• _TASK TO COMPLETE_
Each line below must be transcribed with no word changed.

=== INPUT MATERIAL ===

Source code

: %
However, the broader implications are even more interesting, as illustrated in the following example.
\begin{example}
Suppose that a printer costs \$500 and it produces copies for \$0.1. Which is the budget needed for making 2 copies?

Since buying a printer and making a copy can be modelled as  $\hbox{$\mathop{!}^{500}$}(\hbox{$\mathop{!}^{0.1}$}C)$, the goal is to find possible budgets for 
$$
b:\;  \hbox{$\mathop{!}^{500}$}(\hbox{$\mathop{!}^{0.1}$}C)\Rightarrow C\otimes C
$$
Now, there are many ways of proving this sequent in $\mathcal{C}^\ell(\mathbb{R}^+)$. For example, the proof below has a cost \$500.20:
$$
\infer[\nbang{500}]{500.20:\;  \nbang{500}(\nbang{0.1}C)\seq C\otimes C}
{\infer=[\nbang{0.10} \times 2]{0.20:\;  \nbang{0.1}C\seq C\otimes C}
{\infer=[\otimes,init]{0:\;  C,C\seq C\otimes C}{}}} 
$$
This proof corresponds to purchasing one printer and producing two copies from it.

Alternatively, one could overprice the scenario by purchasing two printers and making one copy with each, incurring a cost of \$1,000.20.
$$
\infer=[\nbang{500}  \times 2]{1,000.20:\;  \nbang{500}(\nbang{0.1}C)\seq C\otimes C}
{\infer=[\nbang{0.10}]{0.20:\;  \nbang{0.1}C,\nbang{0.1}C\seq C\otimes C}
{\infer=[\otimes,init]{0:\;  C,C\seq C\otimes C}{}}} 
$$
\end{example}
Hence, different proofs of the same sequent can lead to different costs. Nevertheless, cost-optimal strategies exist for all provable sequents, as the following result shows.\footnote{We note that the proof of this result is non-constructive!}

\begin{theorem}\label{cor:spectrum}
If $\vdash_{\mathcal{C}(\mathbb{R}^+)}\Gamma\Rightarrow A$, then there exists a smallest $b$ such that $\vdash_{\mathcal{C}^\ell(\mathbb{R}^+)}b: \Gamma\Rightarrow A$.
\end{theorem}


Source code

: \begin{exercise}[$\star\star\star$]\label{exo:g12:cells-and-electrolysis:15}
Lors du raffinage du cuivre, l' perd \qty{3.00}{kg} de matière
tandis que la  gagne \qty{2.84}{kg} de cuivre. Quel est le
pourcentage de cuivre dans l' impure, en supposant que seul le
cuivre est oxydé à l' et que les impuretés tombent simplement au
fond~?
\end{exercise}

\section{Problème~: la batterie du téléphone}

===

• _RESULT FOR THIS TASK_
Source code

: %
However, the broader implications are even more interesting, as illustrated in the following example.
\begin{example}
Suppose that a printer costs \$500 and it produces copies for \$0.1. Which is the budget needed for making 2 copies?

Since buying a printer and making a copy can be modelled as  $\hbox{$\mathop{!}^{500}$}(\hbox{$\mathop{!}^{0.1}$}C)$, the goal is to find possible budgets for 
$$
b:\;  \hbox{$\mathop{!}^{500}$}(\hbox{$\mathop{!}^{0.1}$}C)\Rightarrow C\otimes C
$$
Now, there are many ways of proving this sequent in $\mathcal{C}^\ell(\mathbb{R}^+)$. For example, the proof below has a cost \$500.20:
$$
\infer[\nbang{500}]{500.20:\;  \nbang{500}(\nbang{0.1}C)\seq C\otimes C}
{\infer=[\nbang{0.10} \times 2]{0.20:\;  \nbang{0.1}C\seq C\otimes C}
{\infer=[\otimes,init]{0:\;  C,C\seq C\otimes C}{}}} 
$$
This proof corresponds to purchasing one printer and producing two copies from it.

Alternatively, one could overprice the scenario by purchasing two printers and making one copy with each, incurring a cost of \$1,000.20.
$$
\infer=[\nbang{500}  \times 2]{1,000.20:\;  \nbang{500}(\nbang{0.1}C)\seq C\otimes C}
{\infer=[\nbang{0.10}]{0.20:\;  \nbang{0.1}C,\nbang{0.1}C\seq C\otimes C}
{\infer=[\otimes,init]{0:\;  C,C\seq C\otimes C}{}}} 
$$
\end{example}
Hence, different proofs of the same sequent can lead to different costs. Nevertheless, cost-optimal strategies exist for all provable sequents, as the following result shows.\footnote{We note that the proof of this result is non-constructive!}

\begin{theorem}\label{cor:spectrum}
If $\vdash_{\mathcal{C}(\mathbb{R}^+)}\Gamma\Rightarrow A$, then there exists a smallest $b$ such that $\vdash_{\mathcal{C}^\ell(\mathbb{R}^+)}b: \Gamma\Rightarrow A$.
\end{theorem}


Source code

: \begin{exercise}[$\star\star\star$]\label{exo:g12:cells-and-electrolysis:15}
Lors du raffinage du cuivre, l' perd \qty{3.00}{kg} de matière
tandis que la  gagne \qty{2.84}{kg} de cuivre. Quel est le
pourcentage de cuivre dans l' impure, en supposant que seul le
cuivre est oxydé à l' et que les impuretés tombent simplement au
fond~?
\end{exercise}

\section{Problème~: la batterie du téléphone}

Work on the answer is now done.